## Provided data
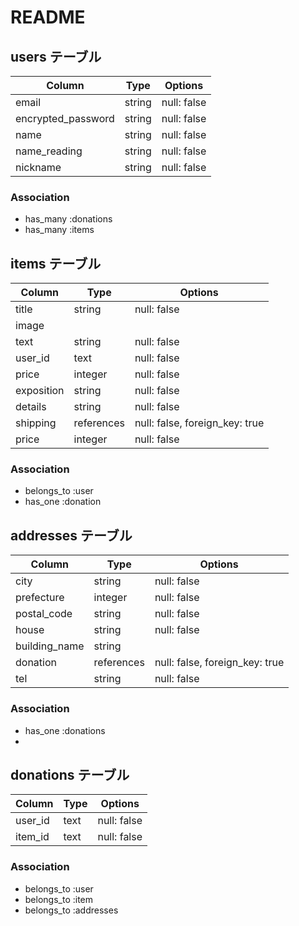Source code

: # README

## users テーブル


| Column             | Type   | Options     |
| ------------------ | ------ | ----------- |
| email              | string | null: false |
| encrypted_password | string | null: false |
| name               | string | null: false |
| name_reading       | string | null: false |
| nickname           | string | null: false |


### Association
- has_many :donations
- has_many :items


## items テーブル


| Column             | Type   | Options     |
| ------------------ | ------ | ----------- |
| title              | string | null: false |
| image              |        |             |
| text               | string | null: false |
| user_id            | text   | null: false |
| price              | integer    | null: false |
| exposition         | string   | null: false |
| details            | string   | null: false |
| shipping           | references | null: false, foreign_key: true  |
| price              | integer    | null: false |

### Association
- belongs_to :user
- has_one :donation


## addresses テーブル


| Column             | Type     | Options     |
| ------------------ | -------- | ----------- |
| city               | string   | null: false |
| prefecture         | integer  | null: false |
| postal_code        | string   | null: false |
| house              | string   | null: false |
| building_name      | string   |             |
| donation           | references   | null: false, foreign_key: true |
| tel                | string | null: false |

### Association
- has_one :donations
- 
## donations テーブル


| Column             | Type       | Options     |
| ------------------ | ---------- | ----------- |
| user_id            | text   | null: false |
| item_id            | text   | null: false |


### Association
- belongs_to :user
- belongs_to :item
- belongs_to :addresses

## Assignment
Restate the lines of the records exactly, starting at the first and stopping after the line with "## items テーブル". Leave out any picture.

## Answer for the task
Source code

: # README

## users テーブル


| Column             | Type   | Options     |
| ------------------ | ------ | ----------- |
| email              | string | null: false |
| encrypted_password | string | null: false |
| name               | string | null: false |
| name_reading       | string | null: false |
| nickname           | string | null: false |


### Association
- has_many :donations
- has_many :items


## items テーブル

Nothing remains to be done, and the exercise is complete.